## [Exercise prompt]
The full listing, copied exactly, is the required output.

## [Data for review]
###
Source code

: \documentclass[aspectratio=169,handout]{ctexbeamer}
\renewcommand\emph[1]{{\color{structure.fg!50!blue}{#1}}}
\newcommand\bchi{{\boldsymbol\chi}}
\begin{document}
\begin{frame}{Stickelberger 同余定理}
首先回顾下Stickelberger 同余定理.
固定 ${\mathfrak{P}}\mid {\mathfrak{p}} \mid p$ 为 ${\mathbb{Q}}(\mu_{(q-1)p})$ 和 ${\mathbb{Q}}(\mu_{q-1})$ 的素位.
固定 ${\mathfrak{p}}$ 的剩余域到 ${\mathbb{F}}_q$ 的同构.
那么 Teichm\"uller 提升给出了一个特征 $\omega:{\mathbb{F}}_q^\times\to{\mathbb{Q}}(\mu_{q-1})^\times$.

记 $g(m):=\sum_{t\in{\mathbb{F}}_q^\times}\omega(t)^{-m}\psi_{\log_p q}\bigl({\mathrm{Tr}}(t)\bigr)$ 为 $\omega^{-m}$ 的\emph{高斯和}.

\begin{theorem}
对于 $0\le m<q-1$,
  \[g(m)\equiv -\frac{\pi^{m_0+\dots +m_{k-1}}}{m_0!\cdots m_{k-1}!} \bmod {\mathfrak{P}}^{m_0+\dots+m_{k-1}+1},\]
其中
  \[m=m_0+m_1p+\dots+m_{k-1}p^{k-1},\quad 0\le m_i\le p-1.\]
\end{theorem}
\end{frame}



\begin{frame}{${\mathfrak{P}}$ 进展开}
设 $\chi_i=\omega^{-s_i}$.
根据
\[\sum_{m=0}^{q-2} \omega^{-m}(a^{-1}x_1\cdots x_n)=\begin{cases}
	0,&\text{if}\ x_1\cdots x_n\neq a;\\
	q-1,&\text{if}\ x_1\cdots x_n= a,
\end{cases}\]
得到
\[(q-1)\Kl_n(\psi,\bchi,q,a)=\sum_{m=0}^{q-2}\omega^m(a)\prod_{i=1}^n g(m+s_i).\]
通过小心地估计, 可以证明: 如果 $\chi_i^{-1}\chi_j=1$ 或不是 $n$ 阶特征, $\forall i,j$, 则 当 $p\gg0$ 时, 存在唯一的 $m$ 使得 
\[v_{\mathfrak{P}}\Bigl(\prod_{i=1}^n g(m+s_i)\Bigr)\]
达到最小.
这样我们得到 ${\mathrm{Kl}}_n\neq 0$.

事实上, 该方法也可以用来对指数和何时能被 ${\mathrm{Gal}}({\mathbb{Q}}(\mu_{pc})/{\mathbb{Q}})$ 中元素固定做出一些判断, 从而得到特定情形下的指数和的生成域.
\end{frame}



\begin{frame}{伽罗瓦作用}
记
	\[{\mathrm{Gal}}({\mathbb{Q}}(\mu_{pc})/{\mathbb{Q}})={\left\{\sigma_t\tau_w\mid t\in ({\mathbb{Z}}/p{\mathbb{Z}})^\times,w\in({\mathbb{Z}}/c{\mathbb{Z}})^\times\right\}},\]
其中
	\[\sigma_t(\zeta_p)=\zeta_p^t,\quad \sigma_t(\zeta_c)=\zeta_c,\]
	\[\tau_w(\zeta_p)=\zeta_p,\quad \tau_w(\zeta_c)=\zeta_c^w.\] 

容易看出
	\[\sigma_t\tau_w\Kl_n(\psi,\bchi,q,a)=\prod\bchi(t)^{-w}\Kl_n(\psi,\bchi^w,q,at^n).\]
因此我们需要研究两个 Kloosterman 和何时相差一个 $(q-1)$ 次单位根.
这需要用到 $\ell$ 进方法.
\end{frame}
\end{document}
###
## [Answer to the exercise]
Source code

: \documentclass[aspectratio=169,handout]{ctexbeamer}
\renewcommand\emph[1]{{\color{structure.fg!50!blue}{#1}}}
\newcommand\bchi{{\boldsymbol\chi}}
\begin{document}
\begin{frame}{Stickelberger 同余定理}
首先回顾下Stickelberger 同余定理.
固定 ${\mathfrak{P}}\mid {\mathfrak{p}} \mid p$ 为 ${\mathbb{Q}}(\mu_{(q-1)p})$ 和 ${\mathbb{Q}}(\mu_{q-1})$ 的素位.
固定 ${\mathfrak{p}}$ 的剩余域到 ${\mathbb{F}}_q$ 的同构.
那么 Teichm\"uller 提升给出了一个特征 $\omega:{\mathbb{F}}_q^\times\to{\mathbb{Q}}(\mu_{q-1})^\times$.

记 $g(m):=\sum_{t\in{\mathbb{F}}_q^\times}\omega(t)^{-m}\psi_{\log_p q}\bigl({\mathrm{Tr}}(t)\bigr)$ 为 $\omega^{-m}$ 的\emph{高斯和}.

\begin{theorem}
对于 $0\le m<q-1$,
  \[g(m)\equiv -\frac{\pi^{m_0+\dots +m_{k-1}}}{m_0!\cdots m_{k-1}!} \bmod {\mathfrak{P}}^{m_0+\dots+m_{k-1}+1},\]
其中
  \[m=m_0+m_1p+\dots+m_{k-1}p^{k-1},\quad 0\le m_i\le p-1.\]
\end{theorem}
\end{frame}



\begin{frame}{${\mathfrak{P}}$ 进展开}
设 $\chi_i=\omega^{-s_i}$.
根据
\[\sum_{m=0}^{q-2} \omega^{-m}(a^{-1}x_1\cdots x_n)=\begin{cases}
	0,&\text{if}\ x_1\cdots x_n\neq a;\\
	q-1,&\text{if}\ x_1\cdots x_n= a,
\end{cases}\]
得到
\[(q-1)\Kl_n(\psi,\bchi,q,a)=\sum_{m=0}^{q-2}\omega^m(a)\prod_{i=1}^n g(m+s_i).\]
通过小心地估计, 可以证明: 如果 $\chi_i^{-1}\chi_j=1$ 或不是 $n$ 阶特征, $\forall i,j$, 则 当 $p\gg0$ 时, 存在唯一的 $m$ 使得 
\[v_{\mathfrak{P}}\Bigl(\prod_{i=1}^n g(m+s_i)\Bigr)\]
达到最小.
这样我们得到 ${\mathrm{Kl}}_n\neq 0$.

事实上, 该方法也可以用来对指数和何时能被 ${\mathrm{Gal}}({\mathbb{Q}}(\mu_{pc})/{\mathbb{Q}})$ 中元素固定做出一些判断, 从而得到特定情形下的指数和的生成域.
\end{frame}



\begin{frame}{伽罗瓦作用}
记
	\[{\mathrm{Gal}}({\mathbb{Q}}(\mu_{pc})/{\mathbb{Q}})={\left\{\sigma_t\tau_w\mid t\in ({\mathbb{Z}}/p{\mathbb{Z}})^\times,w\in({\mathbb{Z}}/c{\mathbb{Z}})^\times\right\}},\]
其中
	\[\sigma_t(\zeta_p)=\zeta_p^t,\quad \sigma_t(\zeta_c)=\zeta_c,\]
	\[\tau_w(\zeta_p)=\zeta_p,\quad \tau_w(\zeta_c)=\zeta_c^w.\] 

容易看出
	\[\sigma_t\tau_w\Kl_n(\psi,\bchi,q,a)=\prod\bchi(t)^{-w}\Kl_n(\psi,\bchi^w,q,at^n).\]
因此我们需要研究两个 Kloosterman 和何时相差一个 $(q-1)$ 次单位根.
这需要用到 $\ell$ 进方法.
\end{frame}
\end{document}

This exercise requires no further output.